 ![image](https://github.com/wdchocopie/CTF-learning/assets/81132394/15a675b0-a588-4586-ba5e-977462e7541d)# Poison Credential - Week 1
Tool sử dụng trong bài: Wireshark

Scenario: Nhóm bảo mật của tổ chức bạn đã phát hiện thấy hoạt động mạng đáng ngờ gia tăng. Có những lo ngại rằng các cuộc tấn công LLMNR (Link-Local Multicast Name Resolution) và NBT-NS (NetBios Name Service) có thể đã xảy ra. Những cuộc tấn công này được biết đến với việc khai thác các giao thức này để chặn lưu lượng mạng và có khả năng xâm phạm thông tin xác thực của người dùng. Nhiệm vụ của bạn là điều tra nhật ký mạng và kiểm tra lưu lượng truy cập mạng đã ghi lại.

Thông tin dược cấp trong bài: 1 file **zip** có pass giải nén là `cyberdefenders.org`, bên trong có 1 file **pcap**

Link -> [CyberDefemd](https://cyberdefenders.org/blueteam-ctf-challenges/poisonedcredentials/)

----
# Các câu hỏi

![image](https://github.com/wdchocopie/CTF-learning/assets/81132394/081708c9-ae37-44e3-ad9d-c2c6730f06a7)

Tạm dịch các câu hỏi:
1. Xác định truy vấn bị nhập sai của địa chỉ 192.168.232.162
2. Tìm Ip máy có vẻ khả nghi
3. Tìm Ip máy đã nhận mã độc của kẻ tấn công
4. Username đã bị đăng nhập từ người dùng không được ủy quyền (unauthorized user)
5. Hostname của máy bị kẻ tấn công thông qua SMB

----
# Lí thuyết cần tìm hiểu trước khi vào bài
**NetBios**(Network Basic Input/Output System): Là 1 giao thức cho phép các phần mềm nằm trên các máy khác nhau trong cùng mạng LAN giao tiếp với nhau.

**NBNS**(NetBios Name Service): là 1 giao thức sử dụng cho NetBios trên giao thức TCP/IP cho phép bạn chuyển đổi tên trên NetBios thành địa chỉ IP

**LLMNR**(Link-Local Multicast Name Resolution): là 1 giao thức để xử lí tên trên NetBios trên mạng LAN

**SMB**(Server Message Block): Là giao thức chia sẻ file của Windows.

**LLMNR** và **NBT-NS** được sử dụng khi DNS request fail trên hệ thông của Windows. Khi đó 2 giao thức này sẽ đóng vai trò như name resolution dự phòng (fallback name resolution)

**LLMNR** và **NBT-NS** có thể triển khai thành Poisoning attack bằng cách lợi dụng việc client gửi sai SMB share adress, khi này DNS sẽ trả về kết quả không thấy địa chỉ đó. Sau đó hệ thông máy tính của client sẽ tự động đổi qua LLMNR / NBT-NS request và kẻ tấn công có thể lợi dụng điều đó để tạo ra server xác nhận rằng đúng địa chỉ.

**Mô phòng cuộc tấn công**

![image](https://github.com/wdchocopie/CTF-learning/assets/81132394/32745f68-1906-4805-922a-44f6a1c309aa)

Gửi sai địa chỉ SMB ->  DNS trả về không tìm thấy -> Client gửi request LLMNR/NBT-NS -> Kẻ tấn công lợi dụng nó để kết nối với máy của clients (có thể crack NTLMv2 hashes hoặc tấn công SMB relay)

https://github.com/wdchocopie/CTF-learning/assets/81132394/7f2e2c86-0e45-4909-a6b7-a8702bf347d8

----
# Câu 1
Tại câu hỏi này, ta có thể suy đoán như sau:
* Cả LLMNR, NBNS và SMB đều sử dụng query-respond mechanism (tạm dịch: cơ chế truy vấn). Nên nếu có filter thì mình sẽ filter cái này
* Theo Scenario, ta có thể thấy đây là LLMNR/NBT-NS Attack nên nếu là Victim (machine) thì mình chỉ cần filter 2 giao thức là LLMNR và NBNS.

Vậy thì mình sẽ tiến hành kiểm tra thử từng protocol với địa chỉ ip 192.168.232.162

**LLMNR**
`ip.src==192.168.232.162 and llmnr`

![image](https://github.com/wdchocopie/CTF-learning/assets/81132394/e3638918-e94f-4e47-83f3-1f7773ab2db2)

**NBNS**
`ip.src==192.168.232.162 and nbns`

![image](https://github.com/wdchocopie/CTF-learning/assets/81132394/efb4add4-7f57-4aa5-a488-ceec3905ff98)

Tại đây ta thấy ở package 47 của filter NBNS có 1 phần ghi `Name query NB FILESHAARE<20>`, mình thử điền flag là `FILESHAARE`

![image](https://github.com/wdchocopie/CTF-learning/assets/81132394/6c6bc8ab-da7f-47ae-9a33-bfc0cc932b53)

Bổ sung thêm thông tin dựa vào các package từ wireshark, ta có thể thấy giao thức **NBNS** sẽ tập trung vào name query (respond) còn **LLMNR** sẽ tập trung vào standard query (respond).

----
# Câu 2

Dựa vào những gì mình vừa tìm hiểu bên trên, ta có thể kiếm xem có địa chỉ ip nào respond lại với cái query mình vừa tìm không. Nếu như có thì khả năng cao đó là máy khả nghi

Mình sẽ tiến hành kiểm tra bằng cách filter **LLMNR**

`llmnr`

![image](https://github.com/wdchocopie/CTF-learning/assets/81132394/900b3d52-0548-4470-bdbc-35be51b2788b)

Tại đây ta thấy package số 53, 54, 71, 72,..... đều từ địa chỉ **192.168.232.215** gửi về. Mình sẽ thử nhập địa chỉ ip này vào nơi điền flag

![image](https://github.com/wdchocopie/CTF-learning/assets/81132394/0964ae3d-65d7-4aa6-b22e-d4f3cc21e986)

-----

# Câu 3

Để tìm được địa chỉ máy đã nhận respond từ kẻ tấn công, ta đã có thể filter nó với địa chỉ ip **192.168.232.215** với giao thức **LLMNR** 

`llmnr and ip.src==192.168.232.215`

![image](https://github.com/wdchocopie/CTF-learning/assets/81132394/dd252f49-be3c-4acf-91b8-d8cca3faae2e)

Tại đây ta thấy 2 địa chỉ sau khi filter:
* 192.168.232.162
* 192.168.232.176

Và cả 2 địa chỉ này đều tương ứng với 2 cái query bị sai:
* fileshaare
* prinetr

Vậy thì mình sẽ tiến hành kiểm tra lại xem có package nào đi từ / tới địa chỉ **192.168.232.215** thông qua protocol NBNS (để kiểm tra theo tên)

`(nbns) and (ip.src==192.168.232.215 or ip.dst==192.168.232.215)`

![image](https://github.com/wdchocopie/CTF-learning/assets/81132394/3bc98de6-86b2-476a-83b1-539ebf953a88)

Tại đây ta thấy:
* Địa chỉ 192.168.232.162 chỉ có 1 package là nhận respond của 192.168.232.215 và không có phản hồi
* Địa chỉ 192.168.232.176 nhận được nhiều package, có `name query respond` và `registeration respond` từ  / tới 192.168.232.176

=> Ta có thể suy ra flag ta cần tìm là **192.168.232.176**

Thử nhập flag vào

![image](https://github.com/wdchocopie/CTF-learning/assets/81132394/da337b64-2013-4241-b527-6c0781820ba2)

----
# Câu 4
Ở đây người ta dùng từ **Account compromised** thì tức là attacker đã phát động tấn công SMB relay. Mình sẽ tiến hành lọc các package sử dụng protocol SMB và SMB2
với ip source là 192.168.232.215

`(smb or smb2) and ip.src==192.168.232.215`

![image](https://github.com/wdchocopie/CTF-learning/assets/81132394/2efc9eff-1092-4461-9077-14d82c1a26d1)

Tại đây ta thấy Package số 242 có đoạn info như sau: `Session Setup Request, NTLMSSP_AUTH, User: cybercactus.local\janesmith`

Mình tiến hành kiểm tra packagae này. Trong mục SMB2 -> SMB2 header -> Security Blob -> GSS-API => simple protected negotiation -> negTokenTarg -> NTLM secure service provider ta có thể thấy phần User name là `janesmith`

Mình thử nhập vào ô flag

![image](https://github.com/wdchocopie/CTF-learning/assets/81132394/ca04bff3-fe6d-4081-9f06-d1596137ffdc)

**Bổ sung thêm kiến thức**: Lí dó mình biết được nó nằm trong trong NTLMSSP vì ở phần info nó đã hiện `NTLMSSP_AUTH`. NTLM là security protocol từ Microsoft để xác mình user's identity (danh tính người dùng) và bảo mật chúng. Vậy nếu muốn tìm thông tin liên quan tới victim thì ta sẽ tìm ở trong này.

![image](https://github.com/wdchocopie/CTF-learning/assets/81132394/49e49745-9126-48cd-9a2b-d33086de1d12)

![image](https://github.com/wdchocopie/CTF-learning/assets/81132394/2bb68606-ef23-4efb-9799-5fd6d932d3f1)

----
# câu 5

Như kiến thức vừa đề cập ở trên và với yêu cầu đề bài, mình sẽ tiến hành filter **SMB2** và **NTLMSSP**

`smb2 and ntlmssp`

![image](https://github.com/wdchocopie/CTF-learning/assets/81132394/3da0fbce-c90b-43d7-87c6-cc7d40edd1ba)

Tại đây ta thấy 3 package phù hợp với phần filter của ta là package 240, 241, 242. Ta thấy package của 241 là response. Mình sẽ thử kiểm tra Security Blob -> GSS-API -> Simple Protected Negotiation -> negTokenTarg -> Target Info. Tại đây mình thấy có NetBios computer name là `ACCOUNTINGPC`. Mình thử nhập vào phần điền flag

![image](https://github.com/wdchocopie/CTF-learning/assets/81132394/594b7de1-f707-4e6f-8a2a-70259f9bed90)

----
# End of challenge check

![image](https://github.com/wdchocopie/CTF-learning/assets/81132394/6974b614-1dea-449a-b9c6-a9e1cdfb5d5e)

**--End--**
────────────────
**What you have to do:** Within the records, filter for lines that contain the word "phép" and show each one.

**Solution to this exercise:**
**NetBios**(Network Basic Input/Output System): Là 1 giao thức cho phép các phần mềm nằm trên các máy khác nhau trong cùng mạng LAN giao tiếp với nhau.
**NBNS**(NetBios Name Service): là 1 giao thức sử dụng cho NetBios trên giao thức TCP/IP cho phép bạn chuyển đổi tên trên NetBios thành địa chỉ IP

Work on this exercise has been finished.